Code for computing Two Way Chi-Square Test which was used to compare the distribution of active mice (with at least one detection) in males vs females.

Examples of detections in test videos. (a,b,c) are screenshots taken from Figure 2—video 1. (a): Examples of urination events that were detected and classified correctly. Each pair of columns includes a ground truth detection (to the left) next to the matched automatic detection (to the right), which includes the mask of the detected blob. The overlaid text mentions the video index and the frame index. (b): Urination events that were wrongly classified as background. Note that all of these urine spots are very small. (c): Fecal depositions that were detected and classified correctly.

Accuracy for small and large detections. (a,b) Confusion matrices on test videos with separation between large and small automatic detections. The threshold for large detections is an area of 1cm2 which is 47.3 pixels. Shown percents sum to 1 for each column in (a) and each row in (b). The Large Urination class is correct in 100% of the cases in which it was reported by the classifier while Small Urination is correct in only 75.8% as shown in (b). Most of the confusion between feces and urine spots is for small detections: 7.1% of the Ground Truth (GT) urine events were classified as Small Feces while 0% as Large Feces as shown in (a).

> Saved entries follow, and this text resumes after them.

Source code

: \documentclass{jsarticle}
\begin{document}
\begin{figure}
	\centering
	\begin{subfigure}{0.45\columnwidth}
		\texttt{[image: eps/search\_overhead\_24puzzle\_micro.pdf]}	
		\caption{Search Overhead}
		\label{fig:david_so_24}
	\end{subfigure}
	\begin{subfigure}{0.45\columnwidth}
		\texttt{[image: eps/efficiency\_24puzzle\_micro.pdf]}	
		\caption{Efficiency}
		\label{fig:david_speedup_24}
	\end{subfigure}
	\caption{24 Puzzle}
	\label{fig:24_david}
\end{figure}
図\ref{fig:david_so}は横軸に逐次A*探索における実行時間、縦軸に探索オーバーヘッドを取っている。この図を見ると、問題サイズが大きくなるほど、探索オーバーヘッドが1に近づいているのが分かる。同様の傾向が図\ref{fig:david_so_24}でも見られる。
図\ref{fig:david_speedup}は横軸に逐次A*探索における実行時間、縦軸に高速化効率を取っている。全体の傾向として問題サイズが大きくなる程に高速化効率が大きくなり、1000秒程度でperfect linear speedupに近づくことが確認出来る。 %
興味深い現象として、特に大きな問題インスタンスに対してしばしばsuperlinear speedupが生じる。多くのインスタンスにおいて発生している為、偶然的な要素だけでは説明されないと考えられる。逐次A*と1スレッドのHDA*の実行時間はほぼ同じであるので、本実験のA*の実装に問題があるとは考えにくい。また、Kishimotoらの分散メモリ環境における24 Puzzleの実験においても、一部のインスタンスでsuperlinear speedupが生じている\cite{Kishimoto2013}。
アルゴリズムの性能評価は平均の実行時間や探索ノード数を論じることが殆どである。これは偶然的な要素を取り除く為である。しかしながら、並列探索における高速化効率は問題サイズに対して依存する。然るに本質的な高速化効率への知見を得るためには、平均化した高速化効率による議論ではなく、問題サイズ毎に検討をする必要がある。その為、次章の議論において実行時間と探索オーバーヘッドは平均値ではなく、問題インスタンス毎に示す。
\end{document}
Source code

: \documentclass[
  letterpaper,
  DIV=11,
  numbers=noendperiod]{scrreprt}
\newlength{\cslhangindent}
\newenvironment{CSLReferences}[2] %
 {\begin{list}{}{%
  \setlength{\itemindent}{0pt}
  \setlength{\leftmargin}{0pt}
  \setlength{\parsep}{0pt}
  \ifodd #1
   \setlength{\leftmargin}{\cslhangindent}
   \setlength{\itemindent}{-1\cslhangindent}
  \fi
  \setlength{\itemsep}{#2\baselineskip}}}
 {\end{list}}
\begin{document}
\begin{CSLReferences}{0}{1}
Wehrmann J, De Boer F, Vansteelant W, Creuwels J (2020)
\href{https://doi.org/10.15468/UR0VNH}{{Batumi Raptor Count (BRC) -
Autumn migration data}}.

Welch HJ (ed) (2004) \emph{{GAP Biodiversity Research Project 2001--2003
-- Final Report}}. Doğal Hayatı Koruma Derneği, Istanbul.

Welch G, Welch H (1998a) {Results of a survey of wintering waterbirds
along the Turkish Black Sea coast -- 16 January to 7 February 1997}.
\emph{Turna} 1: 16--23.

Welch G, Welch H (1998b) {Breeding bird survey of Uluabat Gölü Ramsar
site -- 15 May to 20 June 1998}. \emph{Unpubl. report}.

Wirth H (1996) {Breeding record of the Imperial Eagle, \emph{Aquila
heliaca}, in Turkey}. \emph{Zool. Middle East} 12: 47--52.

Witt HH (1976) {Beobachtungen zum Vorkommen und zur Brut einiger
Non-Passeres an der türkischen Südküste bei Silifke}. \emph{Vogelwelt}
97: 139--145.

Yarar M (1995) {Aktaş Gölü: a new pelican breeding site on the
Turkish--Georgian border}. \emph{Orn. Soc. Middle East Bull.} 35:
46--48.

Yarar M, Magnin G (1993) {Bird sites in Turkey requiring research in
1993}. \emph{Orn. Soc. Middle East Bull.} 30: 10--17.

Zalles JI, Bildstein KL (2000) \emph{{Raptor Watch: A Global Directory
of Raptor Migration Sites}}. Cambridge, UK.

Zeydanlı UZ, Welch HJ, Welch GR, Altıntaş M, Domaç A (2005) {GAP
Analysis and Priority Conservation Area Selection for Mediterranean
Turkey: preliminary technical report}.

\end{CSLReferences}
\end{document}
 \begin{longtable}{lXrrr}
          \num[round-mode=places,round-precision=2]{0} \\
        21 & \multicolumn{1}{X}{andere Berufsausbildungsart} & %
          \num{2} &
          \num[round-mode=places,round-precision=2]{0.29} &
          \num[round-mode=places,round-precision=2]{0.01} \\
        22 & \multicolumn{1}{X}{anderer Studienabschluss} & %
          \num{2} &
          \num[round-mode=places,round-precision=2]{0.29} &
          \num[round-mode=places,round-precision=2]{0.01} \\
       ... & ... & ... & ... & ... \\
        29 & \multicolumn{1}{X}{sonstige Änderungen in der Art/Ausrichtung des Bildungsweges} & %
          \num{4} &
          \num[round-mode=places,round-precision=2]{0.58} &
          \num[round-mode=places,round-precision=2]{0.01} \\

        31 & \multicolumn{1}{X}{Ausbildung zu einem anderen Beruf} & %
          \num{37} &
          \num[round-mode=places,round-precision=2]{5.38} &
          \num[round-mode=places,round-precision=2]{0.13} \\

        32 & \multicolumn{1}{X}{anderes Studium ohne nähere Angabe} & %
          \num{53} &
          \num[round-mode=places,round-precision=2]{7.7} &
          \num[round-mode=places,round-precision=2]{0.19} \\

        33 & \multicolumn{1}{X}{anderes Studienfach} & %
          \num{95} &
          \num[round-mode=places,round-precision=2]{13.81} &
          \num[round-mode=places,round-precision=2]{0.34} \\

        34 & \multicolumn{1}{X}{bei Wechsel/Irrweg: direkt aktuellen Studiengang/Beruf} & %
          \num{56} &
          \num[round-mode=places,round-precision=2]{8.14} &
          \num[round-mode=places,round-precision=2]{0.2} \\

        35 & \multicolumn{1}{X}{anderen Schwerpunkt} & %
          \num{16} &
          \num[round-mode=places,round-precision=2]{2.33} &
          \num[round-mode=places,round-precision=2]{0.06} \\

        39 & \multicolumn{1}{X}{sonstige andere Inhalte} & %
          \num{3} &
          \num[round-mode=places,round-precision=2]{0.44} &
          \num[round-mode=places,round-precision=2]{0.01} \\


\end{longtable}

Also, 6.7% of the GT feces events were classified as Small Urine while 0% as Large Urine. No GT urine or GT feces event was classified as Large BG.

Urine and fecal depositions area during habituation start, habituation end, and trial. The mean area ±SEM of urine and fecal depositions per minute during habituation start (minutes 1-5), habituation end (minutes 11-14), and trial (first four minutes of trial). Statistical comparisons between the three periods (three pair-wise comparisons) were done separately for urine and fecal depositions. Mice with no urine or feces detection in these periods were ignored from the urine or feces analysis, respectively.

Comparison of mean deposition areas between sexes. The mean area ±SEM of urine and fecal depositions in males (blue bars) vs. females (red bars) during early (minutes 1-5) and late (minutes 11-14) minutes of habituation and during the first minute and minutes 2-4 of the trial. A significant difference between the mean area of urine or fecal depositions (Wilcoxon rank sum test) is marked with * (or # for 0.05<p-value ≤0.1) and a significant difference in the distribution of non-depositing animals (Chi-square test) is marked with + (or ! for 0.05<p-value ≤0.1).